The PREP Rehabilitation Center, which opened in 2022, is a 90-day rehabilitation program for high-risk parolees.
Cam Ward, director of the ABPP, said the program is part of exiting inmates’ parole agreements and there has been a 100 percent graduation rate since the facility opened in April 2022. He said there have been classes as small as 15 people and as large as 60, but the facility has a capacity of up to 200. The facility serves parolees from an 11-county area and its population has been growing incrementally since spring 2022.
Because of the facility, the Council of State Governments named ABPP as a finalist for the State Transformation in Action Recognition Award during the 2024 CSG Southern Legislative Conference last month.

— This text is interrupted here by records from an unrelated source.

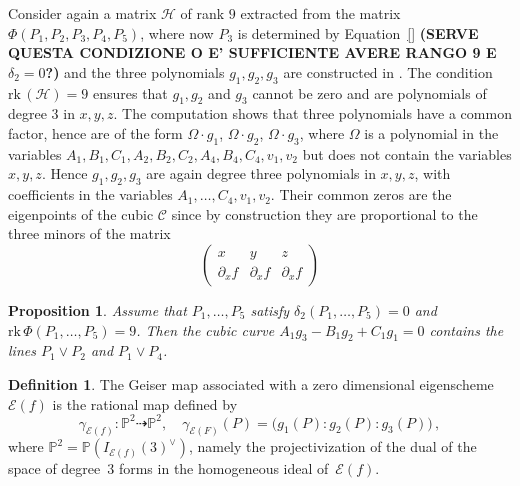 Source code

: \documentclass{amsart}
\theoremstyle{plain}
\newtheorem{prop}[lemma]{Proposition}
\theoremstyle{definition}
\newtheorem{definition}[lemma]{Definition}
\newcommand{\p}{\mathbb{P}}
\newcommand{\Eig}[1]{\mathcal{E}\!\left( {#1} \right)}
\newcommand{\cbc}{\ensuremath{\mathcal{C}}}
\newcommand{\rk}{\ensuremath{\mathrm{rk}}}
\begin{document}
Consider again a matrix $\mathcal{H}$ of rank $9$ extracted from
the matrix $\Phi(P_1, P_2, P_3, P_4, P_5)$, where now $P_3$ is determined by Equation~\eqref{} \textbf{(SERVE QUESTA CONDIZIONE O E' SUFFICIENTE AVERE RANGO 9 E $\delta_2 = 0$?)}
and the three polynomials $g_1, g_2, g_3$ are constructed
in . The condition
$\rk \,(\mathcal{H}) = 9$ ensures that
$g_1, g_2$ and $g_3$ cannot be zero and are polynomials of degree
$3$ in $x, y, z$.
The computation shows that three polynomials have a common factor,
hence are of the form $\Omega \cdot g_1$, $\Omega \cdot g_2$, $\Omega \cdot g_3$, where
$\Omega$ is a polynomial in the variables
$A_1, B_1, C_1, A_2, B_2, C_2, A_4, B_4, C_4, v_1, v_2$ but
does not contain the variables $x, y, z$.
Hence $g_1, g_2, g_3$ are again
degree three polynomials in $x, y, z$, with coefficients in the variables
$A_1, \dots, C_4, v_1, v_2$. Their common zeros are the eigenpoints of the
cubic $\cbc$ since by construction they are proportional to the three minors of the matrix
%
\[
 \left(
 \begin{array}{ccc}
  x & y & z \\
  \partial_x f & \partial_x f & \partial_x f
 \end{array}
 \right)
\]
%

\begin{prop}
\label{proposition:G_split}
 Assume that $P_1, \dots, P_5 $ satisfy $\delta_2(P_1, \dotsc, P_5) = 0$ and $\rk \, \Phi(P_1, \dotsc, P_5) = 9$. Then the cubic curve $A_1 g_3 - B_1 g_2 + C_1 g_1=0$ contains the lines $P_1 \vee P_2$ and $P_1 \vee P_4$.

\end{prop}
\begin{definition}
%
The Geiser map associated with a zero dimensional eigenscheme $\Eig{f}$ is the rational map defined by
%
\[
\gamma_{\Eig{f}} \colon \p ^2 \dasharrow \p^2, \quad
\gamma_{\Eig{F}} (P) = \bigl( g_1(P):g_2(P):g_3(P) \bigr) \,,
\]
%
where $\p^2 = \p(I_{\Eig{f}}(3)^{\vee})$, namely the projectivization of the dual of the space of degree~$3$ forms in the homogeneous ideal of~$\Eig{f}$.
\end{definition}
\end{document}
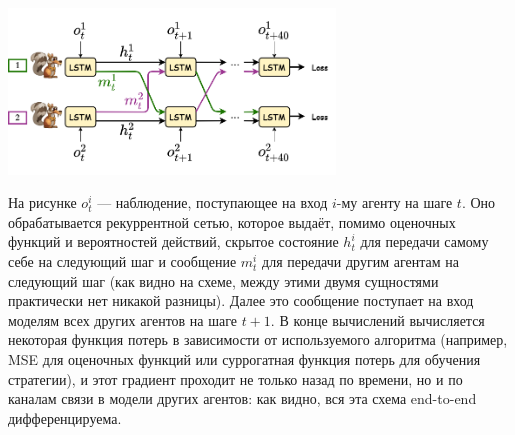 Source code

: \begin{center}
    \includegraphics[width=0.65\textwidth]{Images/Communication.png}
\end{center}

На рисунке $o_t^i$ --- наблюдение, поступающее на вход $i$-му агенту на шаге $t$. Оно обрабатывается рекуррентной сетью, которое выдаёт, помимо оценочных функций и вероятностей действий, скрытое состояние $h^i_{t}$ для передачи самому себе на следующий шаг и сообщение $m^i_t$ для передачи другим агентам на следующий шаг (как видно на схеме, между этими двумя сущностями практически нет никакой разницы). Далее это сообщение поступает на вход моделям всех других агентов на шаге $t + 1$. В конце вычислений вычисляется некоторая функция потерь в зависимости от используемого алгоритма (например, MSE для оценочных функций или суррогатная функция потерь для обучения стратегии), и этот градиент проходит не только назад по времени, но и по каналам связи в модели других агентов: как видно, вся эта схема end-to-end дифференцируема.
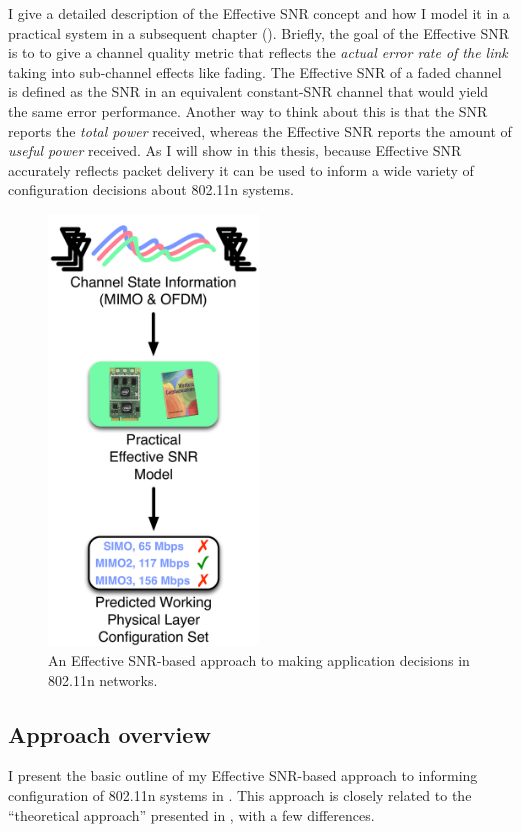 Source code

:I give a detailed description of the Effective SNR concept and how I model it in a practical system in a subsequent chapter (). Briefly, the goal of the Effective SNR is to to give a channel quality metric that reflects the \emph{actual error rate of the link} taking into sub-channel effects like fading. The Effective SNR of a faded channel is defined as the SNR in an equivalent constant-SNR channel that would yield the same error performance. Another way to think about this is that the SNR reports the \emph{total power} received, whereas the Effective SNR reports the amount of \emph{useful power} received. As I will show in this thesis, because Effective SNR accurately reflects packet delivery it can be used to inform a wide variety of configuration decisions about 802.11n systems.

\begin{figure}[t]
	\centering
	\includegraphics[width=2.2in]{figures/selection_esnr}
	\caption{\label{fig:selection_esnr}An Effective SNR-based approach to making application decisions in 802.11n networks.}
\end{figure}

\subsection{Approach overview}
I present the basic outline of my Effective SNR-based approach to informing configuration of 802.11n systems in . This approach is closely related to the ``theoretical approach'' presented in , with a few differences.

Ward said Alabama’s recidivism rate has lowered significantly since the start of the program. He said “regular” recidivism throughout the state is about 29 percent. Day reporting centers, which have a similar goal as the PREP center but are not residential, have a recidivism rate of about 15 percent, he said. The PREP center has no recidivism rate, he said.
“We’ve not had a single individual go back to prison to graduate from that program,” he said.
The program provides mental health assistance, substance use disorder treatment, education and workforce readiness services to participants. Now that Ward has seen the success of the PREP center, he said he wants to replicate a center specifically for women.
“So far, it has proven to be very successful,” he said. “Other states have called us wanting to replicate our model, and I want to replicate it.”
Last year, Rep. Barbara Drummond, D-Mobile, and Sen. Linda Madison-Coleman, D-Birmingham, passed legislation to turn a ABPP facility in Clarke County into a PREP-like site for women.
Ward on Wednesday said using some of the state’s opioid settlement money allocated by lawmakers, the former LifeTech center in Thomasville could be a women’s facility in 2026.
Part of the success of the PREP program, Ward said, is that some graduates are getting jobs that pay $60,000 to $65,000 per year. He said the jobs are typically welding, repair and other skilled trades, but some go to Alabama Power as tree line trimmers.
“Alabama Power is a proud partner with the Alabama Bureau of Pardons and Paroles as well as J.F. Ingram State Technical College to provide training to individuals preparing for reentry into the workforce,” the company said in a written statement.
The national recognition for ABPP comes as it sees a slight uptick in parolees. Numbers earlier this year showed increases over previous record lows. In February, eligible inmates were granted parole at a rate of 24 percent, the third consecutive monthly increase over January, December and November’s rates of 23, 19 and 13 percent. Previously, the numbers were in the single digits. Ward earlier this year called the increased rates ideal.